The main limitation of this study is that sample numbers are still relatively limited leading to insufficient power to say anything for example about exogenous factors such as antibiotics use and/or feeding regime. To retain as much power and sensitivity as possible we did not exclude samples with a low but still adequate sequencing depth nor did we rarify. Alpha or beta diversity analyses, which can be affected by differences by in sequencing depth [43], were not utilized in this study and an increased potential for a higher false discovery rate was countereacted by focusing on the compositionaly important bacterial groups which due to their quantity (%) are effectively unaffected by a relatively low sequencing (> 2000 reads) depth.

Conclusions

During the first four weeks of life the gut microbiome of extremely and very preterm infants (birth weight < 1000 g) undergoes, or starts to undergo, a transition from a gut microbiome with a high abundance of staphylococci towards one dominated by Enterobacteriaceae. This study improves the patterned progression hypothesis [26] by using the infants’ absolute weight at sampling time as a more accurate marker of host biology and maturation than postconceptional age. These findings were independent of pregnancy complications with diminished placental function. We hypothesize that weight thresholds determine the stage of the progression in maturation and development of the colonization process. Exogenous factors were in this cohort, apart from the strong yet transient effect of the mode of delivery, of minor importance.

Materials and methods

Subjects

This study is part of a prospective observational trial (CALIFORNIA trial; registered as NTR4153 in the Dutch trial registry, and approved by the Medical Ethics Committee of the University Medical Center Groningen), which studied infants for developing NEC [5, 6, 44,45,46,47]. We confirm that all methods were performed in accordance with the guidelines and regulations, including the declaration of Helsinki. The CALIFORNIA trial included 100 infants admitted to the Neonatal Intensive Care Unit of the University Medical Center Groningen between October 2012 and December 2014, after written informed consent of their parents was given. Infants born at a GA of ≤ 30 weeks and born with a BW of ≤ 1000 g were applicable for the study from whom more than two samples during the first 4 weeks were available. Patients with other abdominal diseases (abdominal wall defects or congenital intestinal atresia) were excluded from this trial. Patient characteristics and demographic variables were derived from the CALIFORNIA database.

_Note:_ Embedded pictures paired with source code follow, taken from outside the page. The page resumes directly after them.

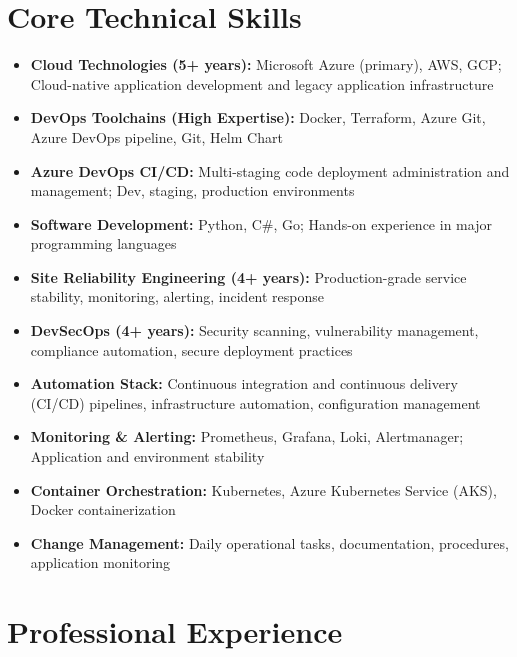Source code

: \documentclass[11pt,a4paper]{article}
\begin{document}
\section*{Core Technical Skills}
\begin{itemize}[noitemsep]
\item \textbf{Cloud Technologies (5+ years):} Microsoft Azure (primary), AWS, GCP; Cloud-native application development and legacy application infrastructure
\item \textbf{DevOps Toolchains (High Expertise):} Docker, Terraform, Azure Git, Azure DevOps pipeline, Git, Helm Chart
\item \textbf{Azure DevOps CI/CD:} Multi-staging code deployment administration and management; Dev, staging, production environments
\item \textbf{Software Development:} Python, C\#, Go; Hands-on experience in major programming languages
\item \textbf{Site Reliability Engineering (4+ years):} Production-grade service stability, monitoring, alerting, incident response
\item \textbf{DevSecOps (4+ years):} Security scanning, vulnerability management, compliance automation, secure deployment practices
\item \textbf{Automation Stack:} Continuous integration and continuous delivery (CI/CD) pipelines, infrastructure automation, configuration management
\item \textbf{Monitoring \& Alerting:} Prometheus, Grafana, Loki, Alertmanager; Application and environment stability
\item \textbf{Container Orchestration:} Kubernetes, Azure Kubernetes Service (AKS), Docker containerization
\item \textbf{Change Management:} Daily operational tasks, documentation, procedures, application monitoring
\end{itemize}

\section*{Professional Experience}
\end{document}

Demographic and clinical variables

Data from each sample day were used. Variables consisted of mode of delivery, BW, GA at birth, z-score BW (which represents the standard deviation in SD units from the Dutch reference growth curves) [48], bodyweight on the sample day, the administration of mothers’ milk and / or of formula milk in milliliters/kg on the sample day, the antibiotic use on the sample day and if antibiotics were administered for more than 48 h after birth. Complications during pregnancy were classified as placental insufficiency (pre-eclampsia/HELLP, fetal growth restriction and fetal distress) and intra-uterine infection/spontaneous preterm birth (chorioamnionitis, PPROM, cervical insufficiency and premature contractions).

Faecal samples

We intended to analyze one faecal sample per week, starting with the first meconium, and afterwards the first faecal sample of every week during the first four weeks after birth. Faecal samples were stored at – 80 °C prior to the start of this study. The first sample of each week was used for analyses of the current sub-study.

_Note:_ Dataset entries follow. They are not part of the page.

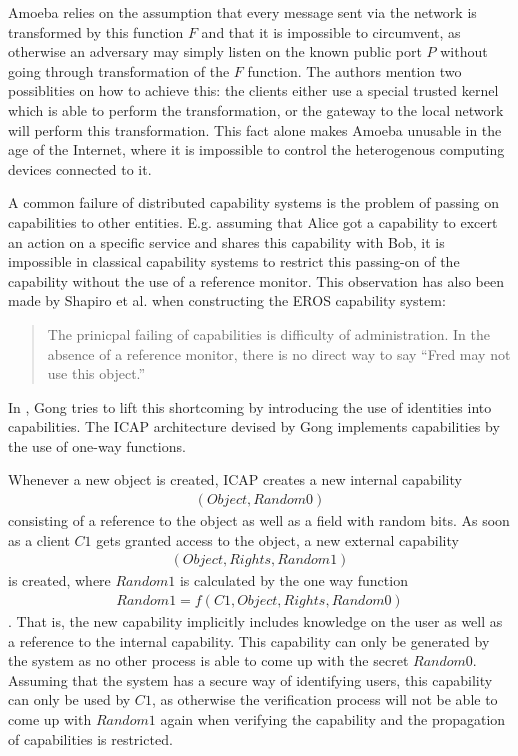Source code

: Amoeba relies on the assumption that every message sent via the network is transformed by this function $F$ and that it is impossible to circumvent, as otherwise an adversary may simply listen on the known public port $P$ without going through transformation of the $F$ function.
The authors mention two possiblities on how to achieve this: the clients either use a special trusted kernel which is able to perform the transformation, or the gateway to the local network will perform this transformation.
This fact alone makes Amoeba unusable in the age of the Internet, where it is impossible to control the heterogenous computing devices connected to it.

A common failure of distributed capability systems is the problem of passing on capabilities to other entities.
E.g. assuming that Alice got a capability to excert an action on a specific service and shares this capability with Bob, it is impossible in classical capability systems to restrict this passing-on of the capability without the use of a reference monitor.
This observation has also been made by Shapiro et al. when constructing the EROS capability system:
\begin{quote}
    The prinicpal failing of capabilities is difficulty of administration.
    In the absence of a reference monitor, there is no direct way to say ``Fred may not use this object.'' \cite{shapiro1999eros}
\end{quote}

In \cite{gong1989secure}, Gong tries to lift this shortcoming by introducing the use of identities into capabilities.
The ICAP architecture devised by Gong implements capabilities by the use of one-way functions.

Whenever a new object is created, ICAP creates a new internal capability
\begin{align*}
    (Object, Random0)
\end{align*}
consisting of a reference to the object as well as a field with random bits.
As soon as a client $C1$ gets granted access to the object, a new external capability
\begin{align*}
    (Object, Rights, Random1)
\end{align*}
is created, where $Random1$ is calculated by the one way function
\begin{align*}
    Random1 = f(C1, Object, Rights, Random0)
\end{align*}.
That is, the new capability implicitly includes knowledge on the user as well as a reference to the internal capability.
This capability can only be generated by the system as no other process is able to come up with the secret $Random0$.
Assuming that the system has a secure way of identifying users, this capability can only be used by $C1$, as otherwise the verification process will not be able to come up with $Random1$ again when verifying the capability and the propagation of capabilities is restricted.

DNA extraction and sequence library preparation

Faecal DNA was extracted from a 0.25 g faecal sample by double bead beating in combination with the QIAamp DNA Mini kit (Qiagen; Hilden, Germany), as described by a study that used the same technique [49]. Polymerase chain reaction (PCR) amplification targeted the V3 and V4 region of the 16 S rRNA gene by using modified 341 F and 806R primers [50, 51]. The 806R primers contained a 6-nucleotide barcode. An elaborated explanation of the PCR reaction, DNA cleanup, and MiSeq library preparation is found in the Supplemental data file 1 and Supplementary Table 1.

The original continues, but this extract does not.